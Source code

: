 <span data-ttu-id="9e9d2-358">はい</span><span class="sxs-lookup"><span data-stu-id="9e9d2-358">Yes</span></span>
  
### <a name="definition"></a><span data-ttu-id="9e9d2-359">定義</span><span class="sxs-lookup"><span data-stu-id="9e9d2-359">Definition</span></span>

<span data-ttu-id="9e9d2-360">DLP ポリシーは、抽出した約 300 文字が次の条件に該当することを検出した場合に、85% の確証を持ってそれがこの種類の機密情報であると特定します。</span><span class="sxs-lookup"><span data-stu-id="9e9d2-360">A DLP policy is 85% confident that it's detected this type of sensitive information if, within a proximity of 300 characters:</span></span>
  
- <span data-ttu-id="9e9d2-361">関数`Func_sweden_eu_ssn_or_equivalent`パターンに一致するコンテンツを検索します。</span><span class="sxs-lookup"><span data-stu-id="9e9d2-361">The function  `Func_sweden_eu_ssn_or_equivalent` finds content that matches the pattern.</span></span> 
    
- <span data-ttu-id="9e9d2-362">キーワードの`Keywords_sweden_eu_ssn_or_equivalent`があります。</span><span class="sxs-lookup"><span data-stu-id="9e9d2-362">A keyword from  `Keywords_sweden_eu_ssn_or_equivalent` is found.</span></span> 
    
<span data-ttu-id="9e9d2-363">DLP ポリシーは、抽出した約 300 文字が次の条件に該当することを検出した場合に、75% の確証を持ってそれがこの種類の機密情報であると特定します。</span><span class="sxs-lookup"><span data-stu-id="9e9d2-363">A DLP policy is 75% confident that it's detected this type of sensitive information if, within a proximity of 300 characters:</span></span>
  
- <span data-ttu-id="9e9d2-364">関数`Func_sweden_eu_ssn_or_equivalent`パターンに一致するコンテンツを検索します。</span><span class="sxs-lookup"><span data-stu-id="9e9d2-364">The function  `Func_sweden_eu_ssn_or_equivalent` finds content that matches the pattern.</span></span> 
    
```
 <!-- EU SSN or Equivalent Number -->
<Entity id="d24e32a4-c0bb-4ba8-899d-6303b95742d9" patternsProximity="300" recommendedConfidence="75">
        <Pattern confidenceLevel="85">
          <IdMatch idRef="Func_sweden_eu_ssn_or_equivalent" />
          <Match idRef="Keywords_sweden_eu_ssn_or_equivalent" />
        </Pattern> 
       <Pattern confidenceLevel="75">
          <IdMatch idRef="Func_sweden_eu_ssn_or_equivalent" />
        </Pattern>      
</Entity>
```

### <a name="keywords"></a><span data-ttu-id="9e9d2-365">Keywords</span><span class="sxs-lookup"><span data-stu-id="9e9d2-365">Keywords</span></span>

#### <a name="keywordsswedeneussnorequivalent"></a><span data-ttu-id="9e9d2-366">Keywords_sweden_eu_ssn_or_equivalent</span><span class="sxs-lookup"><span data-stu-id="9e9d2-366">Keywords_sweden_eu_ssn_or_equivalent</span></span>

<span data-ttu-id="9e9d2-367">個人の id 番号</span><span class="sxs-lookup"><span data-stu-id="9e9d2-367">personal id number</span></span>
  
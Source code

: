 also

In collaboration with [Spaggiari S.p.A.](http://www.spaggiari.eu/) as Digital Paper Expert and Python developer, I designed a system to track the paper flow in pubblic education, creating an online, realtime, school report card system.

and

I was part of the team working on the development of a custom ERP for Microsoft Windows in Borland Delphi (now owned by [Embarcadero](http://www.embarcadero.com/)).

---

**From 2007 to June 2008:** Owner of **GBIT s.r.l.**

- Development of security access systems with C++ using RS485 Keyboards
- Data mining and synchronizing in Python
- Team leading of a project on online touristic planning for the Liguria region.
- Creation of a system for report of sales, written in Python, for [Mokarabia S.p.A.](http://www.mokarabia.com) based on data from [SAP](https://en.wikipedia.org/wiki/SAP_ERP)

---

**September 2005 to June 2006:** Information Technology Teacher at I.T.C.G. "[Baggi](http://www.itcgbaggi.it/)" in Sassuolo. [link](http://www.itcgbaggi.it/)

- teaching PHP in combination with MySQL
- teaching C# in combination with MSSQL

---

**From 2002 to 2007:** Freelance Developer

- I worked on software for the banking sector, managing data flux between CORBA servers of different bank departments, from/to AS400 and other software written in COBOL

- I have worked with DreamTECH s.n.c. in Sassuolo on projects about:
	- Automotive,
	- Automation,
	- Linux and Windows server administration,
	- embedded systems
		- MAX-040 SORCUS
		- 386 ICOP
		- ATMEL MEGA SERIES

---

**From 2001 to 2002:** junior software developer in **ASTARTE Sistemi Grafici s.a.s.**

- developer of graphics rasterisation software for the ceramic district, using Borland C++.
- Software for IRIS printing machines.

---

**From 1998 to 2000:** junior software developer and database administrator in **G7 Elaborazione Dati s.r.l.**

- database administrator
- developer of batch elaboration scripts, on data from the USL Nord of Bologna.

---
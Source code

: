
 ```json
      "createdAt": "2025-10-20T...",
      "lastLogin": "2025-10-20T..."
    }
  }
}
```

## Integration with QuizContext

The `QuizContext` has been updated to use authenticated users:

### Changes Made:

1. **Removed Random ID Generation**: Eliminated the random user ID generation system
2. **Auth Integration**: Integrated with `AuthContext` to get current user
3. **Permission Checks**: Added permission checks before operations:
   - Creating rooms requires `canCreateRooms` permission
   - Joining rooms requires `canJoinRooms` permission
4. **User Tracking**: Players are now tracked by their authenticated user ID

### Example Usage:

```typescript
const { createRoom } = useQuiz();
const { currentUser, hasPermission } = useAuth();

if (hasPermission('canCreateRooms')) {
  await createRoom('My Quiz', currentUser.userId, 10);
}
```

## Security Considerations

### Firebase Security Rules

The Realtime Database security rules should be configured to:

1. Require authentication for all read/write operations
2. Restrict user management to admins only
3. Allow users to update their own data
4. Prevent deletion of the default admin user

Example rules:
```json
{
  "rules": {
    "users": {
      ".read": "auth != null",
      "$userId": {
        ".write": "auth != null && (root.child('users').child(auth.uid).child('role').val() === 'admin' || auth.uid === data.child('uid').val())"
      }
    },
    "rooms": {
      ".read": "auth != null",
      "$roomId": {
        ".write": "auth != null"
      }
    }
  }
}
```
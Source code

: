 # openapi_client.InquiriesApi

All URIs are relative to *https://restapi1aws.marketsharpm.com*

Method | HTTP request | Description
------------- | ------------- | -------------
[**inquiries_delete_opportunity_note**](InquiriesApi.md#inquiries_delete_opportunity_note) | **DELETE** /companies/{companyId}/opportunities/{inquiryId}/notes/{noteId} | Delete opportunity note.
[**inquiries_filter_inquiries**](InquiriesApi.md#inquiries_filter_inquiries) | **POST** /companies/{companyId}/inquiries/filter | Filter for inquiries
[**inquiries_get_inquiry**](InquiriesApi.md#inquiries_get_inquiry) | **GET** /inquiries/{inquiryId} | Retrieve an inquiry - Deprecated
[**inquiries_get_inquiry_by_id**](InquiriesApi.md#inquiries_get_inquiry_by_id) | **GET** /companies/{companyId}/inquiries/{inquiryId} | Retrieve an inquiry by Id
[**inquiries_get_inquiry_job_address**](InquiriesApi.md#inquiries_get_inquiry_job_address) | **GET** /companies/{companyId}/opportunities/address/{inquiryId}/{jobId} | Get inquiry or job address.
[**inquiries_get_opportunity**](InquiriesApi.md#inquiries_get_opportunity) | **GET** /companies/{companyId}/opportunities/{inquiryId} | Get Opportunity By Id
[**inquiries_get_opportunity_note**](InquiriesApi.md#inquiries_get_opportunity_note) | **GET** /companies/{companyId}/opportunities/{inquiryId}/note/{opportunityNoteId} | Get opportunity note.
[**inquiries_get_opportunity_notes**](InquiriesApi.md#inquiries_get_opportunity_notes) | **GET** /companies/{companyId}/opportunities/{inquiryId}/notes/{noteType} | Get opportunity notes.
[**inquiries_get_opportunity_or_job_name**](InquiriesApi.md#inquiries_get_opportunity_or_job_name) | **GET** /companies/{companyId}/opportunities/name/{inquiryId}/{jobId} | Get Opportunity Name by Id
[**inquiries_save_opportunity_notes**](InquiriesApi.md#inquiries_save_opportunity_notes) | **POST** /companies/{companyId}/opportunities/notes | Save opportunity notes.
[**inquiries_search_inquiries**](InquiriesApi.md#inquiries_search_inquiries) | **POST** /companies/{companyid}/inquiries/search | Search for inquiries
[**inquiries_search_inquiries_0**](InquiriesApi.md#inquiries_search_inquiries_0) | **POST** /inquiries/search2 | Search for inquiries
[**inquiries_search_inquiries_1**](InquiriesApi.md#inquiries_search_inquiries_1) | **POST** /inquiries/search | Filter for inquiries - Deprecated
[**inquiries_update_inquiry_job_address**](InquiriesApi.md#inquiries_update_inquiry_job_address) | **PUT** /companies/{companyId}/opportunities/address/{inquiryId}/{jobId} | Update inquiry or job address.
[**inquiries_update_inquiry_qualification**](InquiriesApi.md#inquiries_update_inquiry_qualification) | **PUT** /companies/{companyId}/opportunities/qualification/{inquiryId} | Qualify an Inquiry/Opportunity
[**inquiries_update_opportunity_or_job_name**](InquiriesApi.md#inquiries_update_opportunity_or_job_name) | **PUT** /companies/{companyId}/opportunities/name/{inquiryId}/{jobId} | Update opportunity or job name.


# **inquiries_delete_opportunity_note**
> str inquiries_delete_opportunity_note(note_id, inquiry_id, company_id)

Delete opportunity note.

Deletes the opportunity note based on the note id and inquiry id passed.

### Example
* * *
REQUIREMENT => Look in the material above for the line with "inquiry by Id" and the line with "Save opportunity notes.", and transcribe exactly those lines and all lines between them, nothing more.

WRITTEN SOLUTION =>
[**inquiries_get_inquiry_by_id**](InquiriesApi.md#inquiries_get_inquiry_by_id) | **GET** /companies/{companyId}/inquiries/{inquiryId} | Retrieve an inquiry by Id
[**inquiries_get_inquiry_job_address**](InquiriesApi.md#inquiries_get_inquiry_job_address) | **GET** /companies/{companyId}/opportunities/address/{inquiryId}/{jobId} | Get inquiry or job address.
[**inquiries_get_opportunity**](InquiriesApi.md#inquiries_get_opportunity) | **GET** /companies/{companyId}/opportunities/{inquiryId} | Get Opportunity By Id
[**inquiries_get_opportunity_note**](InquiriesApi.md#inquiries_get_opportunity_note) | **GET** /companies/{companyId}/opportunities/{inquiryId}/note/{opportunityNoteId} | Get opportunity note.
[**inquiries_get_opportunity_notes**](InquiriesApi.md#inquiries_get_opportunity_notes) | **GET** /companies/{companyId}/opportunities/{inquiryId}/notes/{noteType} | Get opportunity notes.
[**inquiries_get_opportunity_or_job_name**](InquiriesApi.md#inquiries_get_opportunity_or_job_name) | **GET** /companies/{companyId}/opportunities/name/{inquiryId}/{jobId} | Get Opportunity Name by Id
[**inquiries_save_opportunity_notes**](InquiriesApi.md#inquiries_save_opportunity_notes) | **POST** /companies/{companyId}/opportunities/notes | Save opportunity notes.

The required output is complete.